14.09.2015, 09:3114.09.2015, 22:39
Grenzübergang bei Nickelsdorf: Flüchtlinge werden von der österreichischen Polizei in Empfang genommen.
Bild: EPA/MTI
Entgegen ersten Informationen hat es aus Schweizer Sicht keine politische Grundsatzeinigung über die Verteilung von zusätzlich 120'000 Flüchtlinge aus Italien, Griechenland und Ungarn gegeben. Dies sagte Bundespräsidentin Simonetta Sommaruga am Montagabend nach der Sitzung in Brüssel. (sda)
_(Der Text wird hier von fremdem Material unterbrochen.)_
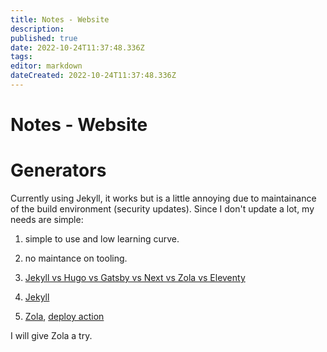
 ```yaml
---
title: Notes - Website
description: 
published: true
date: 2022-10-24T11:37:48.336Z
tags: 
editor: markdown
dateCreated: 2022-10-24T11:37:48.336Z
---
```


# Notes - Website


# Generators

Currently using Jekyll, it works but is a little annoying due to maintainance of the build environment (security updates). Since I don't update a lot, my needs are simple:
1. simple to use and low learning curve.
1. no maintance on tooling.

1. [Jekyll vs Hugo vs Gatsby vs Next vs Zola vs Eleventy](https://mtm.dev/static)
1. [Jekyll](https://jekyllrb.com/)
1. [Zola](https://github.com/getzola/zola), [deploy action](https://github.com/shalzz/zola-deploy-action)

I will give Zola a try.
Die europäischen Innenminister haben sich an ihrem Krisentreffen nur grundsätzlich auf die Verteilung von 160'000 Flüchtlingen verständigt. Eine endgültige Entscheidung sei für den 8. Oktober geplant. Das sagte der deutsche Innenminister Thomas de Maizière am Montag in Brüssel. (sda)
Nachdem erneut Hunderte Flüchtlinge die ungarisch-serbische Grenze überquerten, hat die ungarische Armee am späten Nachmittag das letzte Loch im Zaun geschlossen. Offenbar erwartet die Regierung in Budapest weiterhin einen Ansturm von Flüchtlingen an der Grenze, weshalb sie hunderte Polizisten zur Kontrolle in das Gebiet entsandte. Wie
Spiegel online berichtet, patroullieren Pferdestaffeln am Zaun und Hubschrauber überfliegen das Gebiet.
Flüchtlinge, die zu spät ankamen, brachen in Tränen aus, wie die Nachrichtenagentur AFP meldet. Offenbar habe die Polizei aber weiterhin kleine Gruppen über die Grenze nach Ungarn gelassen.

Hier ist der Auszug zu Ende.